Isso não quer dizer, acrescenta o professor responsável pelo estudo que previa o pico da segunda onda do coronavírus, que outros fatores também não estejam contribuindo para essa taxa ser alta.
Vulnerabilidade
“Além de serem a maioria do Estado, são também as populações mais carentes e mais vulneráveis economicamente. Esse percentual vem só confirmar ser o público mais vulnerável. Essa população, por ser mais carente, ou seja, sem menos recursos financeiros, são pessoas que precisam sair para trazer recurso financeiro, diz. E acrescenta:
Esse público é a maioria nos transportes públicos, que são os principais vetores de transmissão da Covid. Também são aquelas que moram em locais pequenos, etc. São um público bastante vulnerável economicamente”, afirma.
A estudante de Geografia, na Universidade Federal do Ceará (UFC), Assíria Batista, acredita que um fator responsável para ter sido infectado na primeira onda foi não apenas a sua cor, mas também o cenário de vulnerabilidade social em que está inserida.
Embora as aulas da graduação estejam em formato remoto, sua mãe ainda tinha que trabalhar. “Como eu sou bolsista, conseguia me manter financeiramente sem ter que sair para trabalhar. Conseguia trabalhar por home office, mas não a minha mãe. Ela ia para o trabalho, mesmo sem ser serviço essencial. Ela acabou se infectando, como eu tive que cuidar dela, acabei ficando doente também”, explica.
Morando em um apartamento “minúsculo” no Quintino Cunha, a estudante relata dificuldades em manter o isolamento social recomendado.

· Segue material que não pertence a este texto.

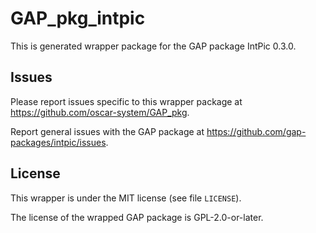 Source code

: # GAP_pkg_intpic

This is generated wrapper package for the GAP package IntPic 0.3.0.

## Issues

Please report issues specific to this wrapper package at <https://github.com/oscar-system/GAP_pkg>.

Report general issues with the GAP package at <https://github.com/gap-packages/intpic/issues>.

## License

This wrapper is under the MIT license (see file `LICENSE`).

The license of the wrapped GAP package is GPL-2.0-or-later.
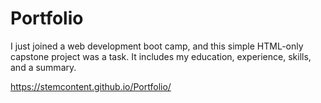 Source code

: # Portfolio
I just joined a web development boot camp, and this simple HTML-only capstone project was a task. It includes my education, experience, skills, and a summary. 

https://stemcontent.github.io/Portfolio/
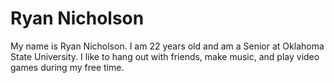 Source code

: # Ryan Nicholson

My name is Ryan Nicholson. I am 22 years old and am a Senior at Oklahoma State University. I like to hang out with friends, make music, and play video games during my free time.

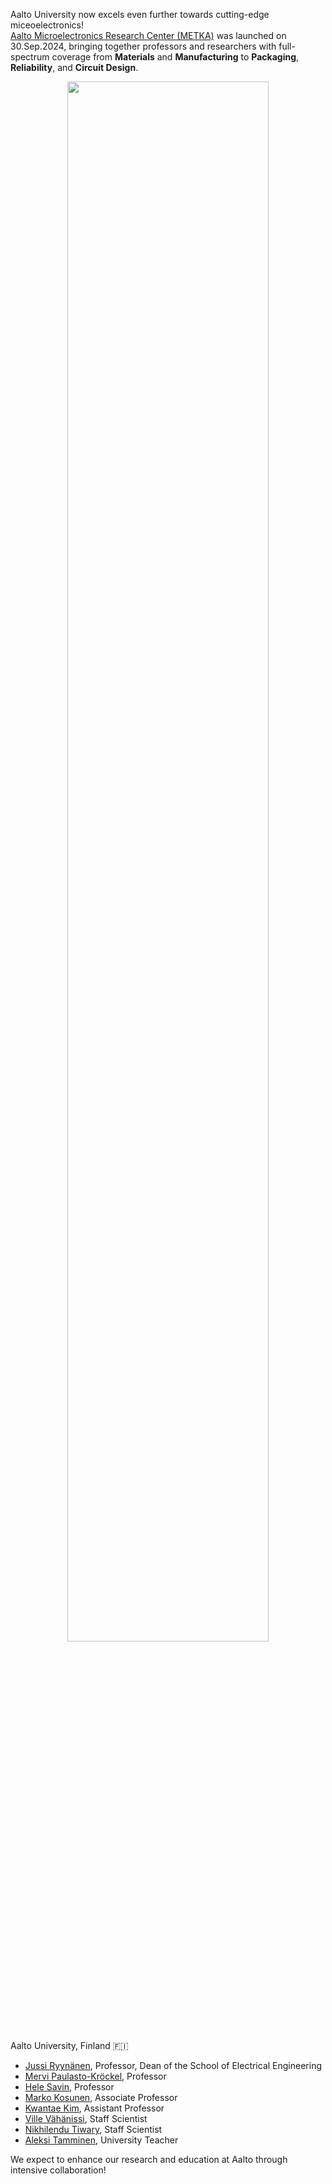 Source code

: <!-- <span style="display: block; height: 0.5em;"></span> -->

Aalto University now excels even further towards cutting-edge <i class="fa-solid fa-microchip fa-xl"></i> miceoelectronics!<br>
<a href="https://metka.aalto.fi" target="_blank">Aalto Microelectronics Research Center (METKA)</a>
was launched on 30.Sep.2024, bringing together <i class="fa-solid fa-users fa-lg"></i> professors and researchers with full-spectrum coverage from <b>Materials</b> and <b>Manufacturing</b> to <b>Packaging</b>, <b>Reliability</b>, and <b>Circuit Design</b>.

<center><img src="{{ site.base_url }}/img/news/2024-10-04_1.jpeg" width="80%"></center>

Aalto University, Finland <span class='emoji'>🇫🇮</span>

<ul>
    <li>
        <a href = 'https://www.linkedin.com/in/jussi-ryynänen-a36b52117/' target=_blank>Jussi Ryynänen</a>,
        Professor, Dean of the School of Electrical Engineering
    </li>
    <li>
        <a href = 'https://www.linkedin.com/in/mervi-paulasto-kröckel-582a515a/' target=_blank>Mervi Paulasto-Kröckel</a>,
        Professor
    </li>
    <li>
        <a href = 'https://www.linkedin.com/in/hele-savin-60854615/' target=_blank>Hele Savin</a>,
        Professor
    </li>
    <li>
        <a href = 'https://www.linkedin.com/in/marko-kosunen-6b99473/' target=_blank>Marko Kosunen</a>,
        Associate Professor
    </li>
    <li>
        <a href = 'https://kwantaekim.github.io' target=_blank>Kwantae Kim</a>,
        Assistant Professor
    </li>
    <li>
        <a href = 'https://www.aalto.fi/fi/ihmiset/ville-vahanissi' target=_blank>Ville Vähänissi</a>,
        Staff Scientist
    </li>
    <li>
        <a href = 'https://www.linkedin.com/in/nikhilendu-tiwary-6160b526/' target=_blank>Nikhilendu Tiwary</a>,
        Staff Scientist
    </li>
    <li>
        <a href = 'https://www.linkedin.com/in/aleksi-tamminen-10a8043/' target=_blank>Aleksi Tamminen</a>,
        University Teacher
    </li>
</ul>

We expect to enhance our research and education at Aalto through intensive collaboration! <i class="fa-regular fa-face-laugh-squint fa-shake fa-xl"></i>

“Ela (sua mãe) não tem a opção de bater o pé e dizer que vai ficar em casa, afinal, ela precisa do trabalho. Agora por exemplo, ela está trabalhando normal. Mesmo com a segunda onda. E ela é dos Recursos Humanos, recebe todo mundo que chega, para medir temperatura, sendo que ela já tem quase 50 anos. Tendo ainda contato com atestados de todo mundo que fica doente”, acrescenta Assíria.
Problema econômico
É a situação econômica que explica a maior incidência de contaminação no grupo que se declara preto e pardo, afirma o Vitor Hugo Miro, coordenador do Laboratório de Estudos da Pobreza da UFC. Segundo ele, as taxas de desemprego são maiores para este grupo, além de estarem empregados em setores que foram muito afetados, como é o caso de setores de serviços, alimentação e comércio.

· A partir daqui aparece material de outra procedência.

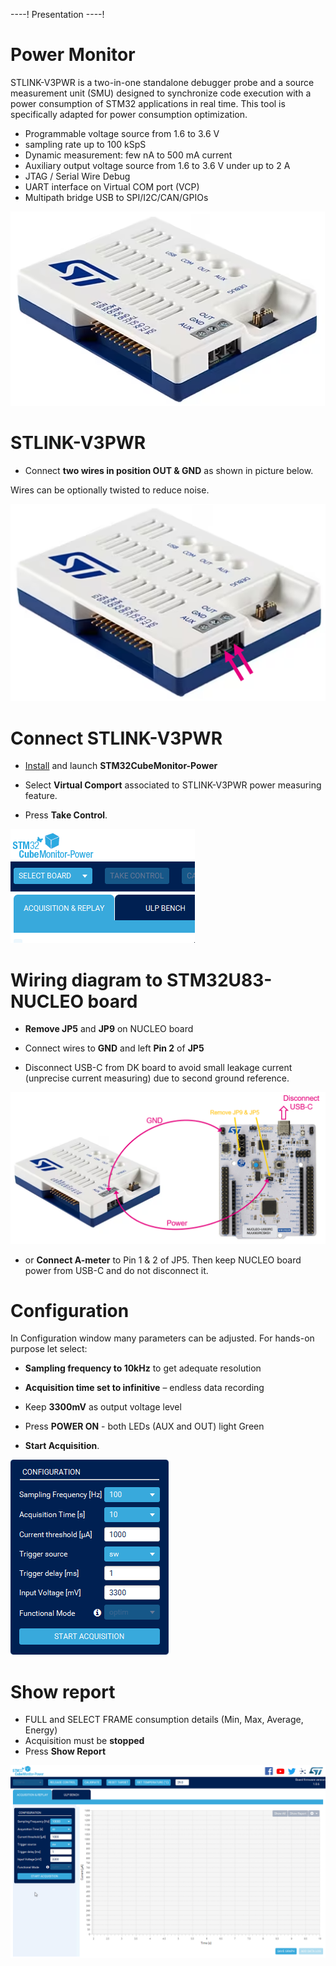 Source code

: ----!
Presentation
----!
# Power Monitor
STLINK-V3PWR is a two-in-one standalone debugger probe and a source measurement unit (SMU) designed to synchronize code execution with a power consumption of STM32 applications in real time. This tool is specifically adapted for power consumption optimization.

- Programmable voltage source from 1.6 to 3.6 V
- sampling rate up to 100 kSpS
- Dynamic measurement: few nA to 500 mA current
- Auxiliary output voltage source from 1.6 to 3.6 V under up to 2 A 
- JTAG / Serial Wire Debug
- UART interface on Virtual COM port (VCP)
- Multipath bridge USB to SPI/I2C/CAN/GPIOs

![image](./img/V3PWR.png) 

# STLINK-V3PWR
- Connect **two wires in position OUT & GND** as shown in picture below. 

<ainfo>
Wires can be optionally twisted to reduce noise.
</ainfo> 
<p> </p>

![image](./img/V3PWRwire.png)


# Connect STLINK-V3PWR
- [Install](https://www.st.com/en/development-tools/stm32cubemonpwr.html) and launch **STM32CubeMonitor-Power**

- Select **Virtual Comport** associated to STLINK-V3PWR power measuring feature.

- Press **Take Control**.

![gif1](./img/CubeMX_PwrMon_SelectBoard.gif)

# Wiring diagram to STM32U83-NUCLEO board
- **Remove JP5** and **JP9** on NUCLEO board

- Connect wires to **GND** and left **Pin 2** of **JP5**
  
- Disconnect USB-C from DK board to avoid small leakage current (unprecise current measuring) due to second ground reference.

![image2](./img/wiring.png) 

- or **Connect A-meter** to Pin 1 & 2 of JP5. Then keep NUCLEO board power from USB-C and do not disconnect it. 

# Configuration
In Configuration window many parameters can be adjusted. For hands-on purpose let select:

- **Sampling frequency to 10kHz** to get adequate resolution

- **Acquisition time set to infinitive** – endless data recording

- Keep **3300mV** as output voltage level

- Press **POWER ON** - both LEDs (AUX and OUT) light Green

- **Start Acquisition**.

![gif2](./img/CubeMX_PwrMon_Conf.gif)

# Show report
- FULL and SELECT FRAME consumption details (Min, Max, Average, Energy)
- Acquisition must be **stopped**
- Press **Show Report**

![gif3](./img/showreport.gif)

No entanto, ele observa novamente que a maioria dos cearenses (66,89%) se declara como tal, sendo de “certa forma estatisticamente natural que esta proporção também esteja refletida na população que se infectou pelo covid-19”.
No entanto, Hilário Ferreira, professor e pesquisador da história e cultura negra no Ceará, acredita que independente de ser maioria ou não da população, o racismo estrutural e institucional corrobora no número de infectados.
“Tem a ver com questão de direitos, condições de acesso à saúde e qualidade de vida. Nós sabemos, infelizmente, que neste país, o racismo estrutural é o grande responsável por colocar essa população a margem da sociedade, sem o mínimo de direitos que a cidadania oferece a essa população", explica.
"Então, se nós estamos refletindo, infelizmente, como o grupo mais afetado, sendo também os últimos a serem vacinados, o grande responsável por isso é o racismo que se perpetua nessa sociedade”, conclui.
O pesquisador reforça o discutido pelos outros entrevistados, que essa parcela da população é a mais vulnerável socialmente, o que provoca o constante deslocamento casa-trabalho através de transportes públicos.
“Eles estão entre a cruz e a espada, sendo o racismo o grande responsável por esta população estar constantemente nos índices, de desemprego, de população de rua e carcerária”, finaliza.